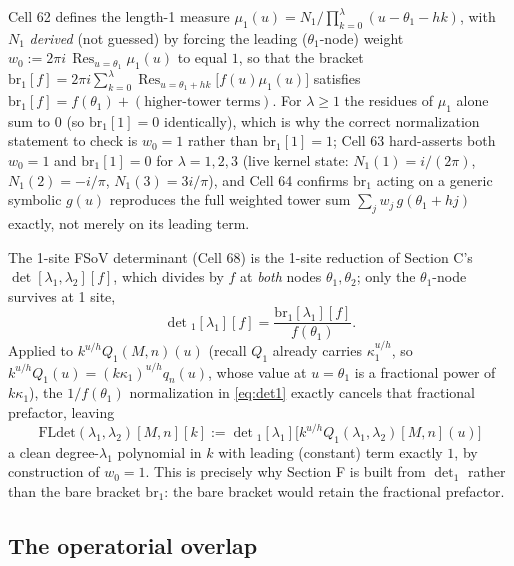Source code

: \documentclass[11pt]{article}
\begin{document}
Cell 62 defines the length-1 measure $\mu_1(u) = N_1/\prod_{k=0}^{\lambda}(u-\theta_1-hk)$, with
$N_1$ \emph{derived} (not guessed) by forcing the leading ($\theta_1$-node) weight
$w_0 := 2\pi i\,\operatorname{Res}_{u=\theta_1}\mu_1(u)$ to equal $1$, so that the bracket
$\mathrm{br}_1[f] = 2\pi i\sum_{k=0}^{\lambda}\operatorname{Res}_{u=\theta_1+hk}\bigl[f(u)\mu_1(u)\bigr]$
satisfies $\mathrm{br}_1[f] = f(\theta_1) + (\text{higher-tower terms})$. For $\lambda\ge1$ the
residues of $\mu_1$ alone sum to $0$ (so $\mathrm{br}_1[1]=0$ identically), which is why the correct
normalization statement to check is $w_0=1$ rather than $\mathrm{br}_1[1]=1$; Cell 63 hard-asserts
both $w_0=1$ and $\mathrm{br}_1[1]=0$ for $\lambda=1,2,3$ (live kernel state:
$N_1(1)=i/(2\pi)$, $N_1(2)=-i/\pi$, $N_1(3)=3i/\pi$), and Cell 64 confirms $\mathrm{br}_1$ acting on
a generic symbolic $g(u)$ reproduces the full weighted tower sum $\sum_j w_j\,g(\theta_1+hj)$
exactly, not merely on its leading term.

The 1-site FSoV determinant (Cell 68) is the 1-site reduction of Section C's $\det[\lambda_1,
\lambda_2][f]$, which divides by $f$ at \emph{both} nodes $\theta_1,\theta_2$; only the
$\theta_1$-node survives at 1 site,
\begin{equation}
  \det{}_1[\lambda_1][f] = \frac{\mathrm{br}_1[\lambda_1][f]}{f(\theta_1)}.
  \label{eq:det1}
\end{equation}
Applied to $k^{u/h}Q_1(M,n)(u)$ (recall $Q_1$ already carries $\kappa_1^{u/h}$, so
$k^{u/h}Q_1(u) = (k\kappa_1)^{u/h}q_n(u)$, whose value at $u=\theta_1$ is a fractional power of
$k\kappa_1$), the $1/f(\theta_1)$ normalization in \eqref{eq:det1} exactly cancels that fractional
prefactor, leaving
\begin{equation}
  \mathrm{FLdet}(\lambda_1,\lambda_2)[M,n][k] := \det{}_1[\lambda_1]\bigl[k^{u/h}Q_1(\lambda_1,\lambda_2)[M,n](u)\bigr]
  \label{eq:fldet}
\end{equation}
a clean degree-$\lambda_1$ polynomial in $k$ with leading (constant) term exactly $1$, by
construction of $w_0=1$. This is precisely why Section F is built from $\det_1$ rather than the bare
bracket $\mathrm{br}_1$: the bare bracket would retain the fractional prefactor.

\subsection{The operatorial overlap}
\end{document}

#### Assignment:
Using the entries above, copy out all lines that contain the string "than".

#### Solved exercise:
normalization statement to check is $w_0=1$ rather than $\mathrm{br}_1[1]=1$; Cell 63 hard-asserts
construction of $w_0=1$. This is precisely why Section F is built from $\det_1$ rather than the bare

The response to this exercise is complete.